Law of Partial Pressures
Dalton created a Law of Partial Pressures. His theory that the chemical makeup of air was not a chemical solvent, but that it was mechanical. A system of small individual particles that used pressure that was applied to each gas independently.
These experiments led Dalton to the discovery that the total pressure of a mixture of gases amounted to the sum of the partial pressures that each individual gas exerted while occupying the same space.
Atomic Theory
Working with gases eventually led Dalton to assert that every form of matter (solid, liquid or gas) was also made up of small individual particles. He defined each particle as "atomos" or "atoms". He then created the first chart of atomic weights in 1803, writing for the Manchester Literary and Philosophical Society.

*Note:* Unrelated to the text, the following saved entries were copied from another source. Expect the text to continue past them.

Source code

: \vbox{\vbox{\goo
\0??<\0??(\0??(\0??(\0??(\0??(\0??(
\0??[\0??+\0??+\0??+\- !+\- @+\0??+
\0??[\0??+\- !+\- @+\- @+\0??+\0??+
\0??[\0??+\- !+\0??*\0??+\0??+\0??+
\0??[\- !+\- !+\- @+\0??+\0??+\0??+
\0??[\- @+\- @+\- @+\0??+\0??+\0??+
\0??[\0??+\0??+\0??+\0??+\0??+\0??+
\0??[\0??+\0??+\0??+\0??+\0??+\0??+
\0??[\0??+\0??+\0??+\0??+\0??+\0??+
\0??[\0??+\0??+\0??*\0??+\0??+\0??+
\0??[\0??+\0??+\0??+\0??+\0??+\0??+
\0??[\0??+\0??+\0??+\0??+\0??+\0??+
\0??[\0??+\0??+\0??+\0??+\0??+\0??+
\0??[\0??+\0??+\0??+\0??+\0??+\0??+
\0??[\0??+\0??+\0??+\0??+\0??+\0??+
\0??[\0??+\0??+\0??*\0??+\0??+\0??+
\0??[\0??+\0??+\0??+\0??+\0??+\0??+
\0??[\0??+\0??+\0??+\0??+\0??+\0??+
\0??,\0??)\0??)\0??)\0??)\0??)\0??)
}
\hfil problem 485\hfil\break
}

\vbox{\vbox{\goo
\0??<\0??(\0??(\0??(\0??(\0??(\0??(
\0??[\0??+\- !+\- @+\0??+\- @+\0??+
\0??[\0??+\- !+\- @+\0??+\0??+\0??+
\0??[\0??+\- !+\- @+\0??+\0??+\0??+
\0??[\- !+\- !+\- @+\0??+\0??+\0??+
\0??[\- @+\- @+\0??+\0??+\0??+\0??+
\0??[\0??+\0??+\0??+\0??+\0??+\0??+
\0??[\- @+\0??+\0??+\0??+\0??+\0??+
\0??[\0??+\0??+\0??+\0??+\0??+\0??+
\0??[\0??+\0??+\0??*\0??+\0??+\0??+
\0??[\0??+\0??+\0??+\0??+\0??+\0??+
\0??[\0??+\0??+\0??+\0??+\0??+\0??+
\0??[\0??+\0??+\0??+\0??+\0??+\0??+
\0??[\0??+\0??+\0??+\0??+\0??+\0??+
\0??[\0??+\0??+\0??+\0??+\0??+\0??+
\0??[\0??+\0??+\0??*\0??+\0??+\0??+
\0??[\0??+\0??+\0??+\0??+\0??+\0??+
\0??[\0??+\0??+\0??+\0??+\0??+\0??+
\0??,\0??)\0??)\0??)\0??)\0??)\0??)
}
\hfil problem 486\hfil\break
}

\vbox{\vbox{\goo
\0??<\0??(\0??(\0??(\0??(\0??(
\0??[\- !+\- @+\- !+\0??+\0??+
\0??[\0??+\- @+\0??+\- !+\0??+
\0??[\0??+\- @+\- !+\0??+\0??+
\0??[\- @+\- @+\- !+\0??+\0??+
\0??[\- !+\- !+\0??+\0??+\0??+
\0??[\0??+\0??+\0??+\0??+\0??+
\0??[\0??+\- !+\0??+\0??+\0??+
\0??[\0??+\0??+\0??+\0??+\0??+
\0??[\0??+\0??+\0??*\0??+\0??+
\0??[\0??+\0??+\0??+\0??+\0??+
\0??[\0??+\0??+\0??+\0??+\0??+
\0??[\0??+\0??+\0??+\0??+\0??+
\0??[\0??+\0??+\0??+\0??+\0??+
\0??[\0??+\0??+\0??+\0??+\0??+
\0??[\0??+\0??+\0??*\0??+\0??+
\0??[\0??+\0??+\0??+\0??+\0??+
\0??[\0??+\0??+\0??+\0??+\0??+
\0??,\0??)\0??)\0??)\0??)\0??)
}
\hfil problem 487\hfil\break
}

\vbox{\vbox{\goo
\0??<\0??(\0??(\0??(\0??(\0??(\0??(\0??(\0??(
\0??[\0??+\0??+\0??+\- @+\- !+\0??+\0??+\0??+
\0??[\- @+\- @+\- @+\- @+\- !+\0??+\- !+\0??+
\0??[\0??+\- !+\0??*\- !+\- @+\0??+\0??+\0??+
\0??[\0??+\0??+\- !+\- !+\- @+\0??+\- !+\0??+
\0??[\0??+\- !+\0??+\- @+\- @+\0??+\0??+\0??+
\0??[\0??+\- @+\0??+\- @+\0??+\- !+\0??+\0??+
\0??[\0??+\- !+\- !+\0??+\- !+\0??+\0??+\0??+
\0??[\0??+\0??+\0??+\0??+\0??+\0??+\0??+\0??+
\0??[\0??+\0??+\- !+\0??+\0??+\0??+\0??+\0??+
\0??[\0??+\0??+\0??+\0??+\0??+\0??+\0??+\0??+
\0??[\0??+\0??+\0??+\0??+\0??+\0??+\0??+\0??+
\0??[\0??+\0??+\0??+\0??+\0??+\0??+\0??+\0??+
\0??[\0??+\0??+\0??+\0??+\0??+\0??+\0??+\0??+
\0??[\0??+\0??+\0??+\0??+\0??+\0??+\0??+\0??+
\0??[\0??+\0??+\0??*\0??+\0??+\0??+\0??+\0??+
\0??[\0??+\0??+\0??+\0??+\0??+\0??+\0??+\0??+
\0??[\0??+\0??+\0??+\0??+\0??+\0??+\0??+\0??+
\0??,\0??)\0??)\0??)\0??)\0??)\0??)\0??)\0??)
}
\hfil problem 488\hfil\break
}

A book published in 1808 called A New System of Chemical Philosophy, was a further insight into the atomic weights of particles. Dalton was the first scientist to explain the behaviour of atoms in terms of measurement of weight. He also noted that atoms could not be created or destroyed.
Later Life & Death
Between 1817 to the day he died, Dalton was president of the Manchester Literary and Philosophical Society. In 1832, he accepted, albeit begrudgingly, an honorary Doctorate of Science degree from the prestigious Oxford University. In ironic fashion, the robe he had to wear was red.
Dalton stayed away from the public eye in later life, and turned down opportunities and positions that would put him in the spotlight. In 1837 he had a stroke and trouble with his speech for his remaining life. He died a few years later in 1844.